I love it, I will keep using Twitter. My problem is that I had had a follow-read-retweet pattern of usage for ~4 years and then 3 mos ago I snapped and started replying to others as well. My interest in the platform went from reddit replacement to a way to try to prove out my own opinions. My reliance on the platform, already high, skyrocketed
About a month later I hit the 5k follow limit. The established method to clear this hurdle is to become “famous” enough for Twitter to lift the cap
Four weeks after hitting the limit, I was frustrated enough to do the scratch maths and found that if I had had a 5k + 100 per month of use where I had sent 100+ retweets I would be fine which seems a simple fix conceptually
I get frustrated because when I have a nice conversation these days I have to go back and find people I had followed ~8 years ago and drop them in favor of someone I just met
I want to understand why this is happening in terms of incentives.
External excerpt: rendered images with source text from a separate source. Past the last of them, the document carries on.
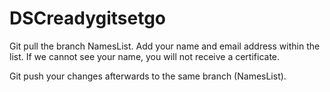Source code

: # DSCreadygitsetgo

Git pull the branch NamesList.
Add your name and email address within the list. If we cannot see your name, you will not receive a certificate.

Git push your changes afterwards to the same branch (NamesList). 
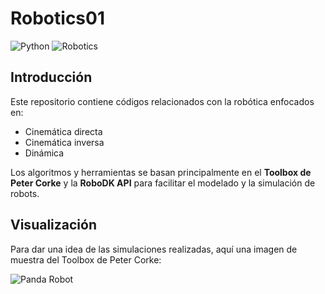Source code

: # Robotics01

![Python](https://img.shields.io/badge/Python-3.x-blue)
![Robotics](https://img.shields.io/badge/Topic-Robotics-green)

## Introducción

Este repositorio contiene códigos relacionados con la robótica enfocados en:

- Cinemática directa
- Cinemática inversa
- Dinámica

Los algoritmos y herramientas se basan principalmente en el **Toolbox de Peter Corke** y la **RoboDK API** para facilitar el modelado y la simulación de robots.

## Visualización

Para dar una idea de las simulaciones realizadas, aquí una imagen de muestra del Toolbox de Peter Corke:

![Panda Robot](https://github.com/petercorke/robotics-toolbox-python/raw/master/docs/figs/panda1.gif)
I can only assume there aren't a lot of people trying to use the platform this way (unlikely), that Twitter doesn’t staff economists who would know about inflation (unlikely), or that Twitter feels the follow-celebrities concept of their early days is still the best way to sell ads
I know there are tech challenges on the backend and that Twitter is massive, but that seems subordinate to the idea that listening to more people than listen to you is a eu-social behavior
St Francis of Assisi famously prayed “Make me a channel of your peace... O master grant that I may never seek so much to be consoled as to console, to be understood as to understand”
Maybe if Twitter’s excess of revenues over expenses were all swept to the US Treasury less reinvestment rather than used to distribute to shareholders or buy back stock they could focus on promotion of eu-social behavior rather than eyeball/clickthrough optimization?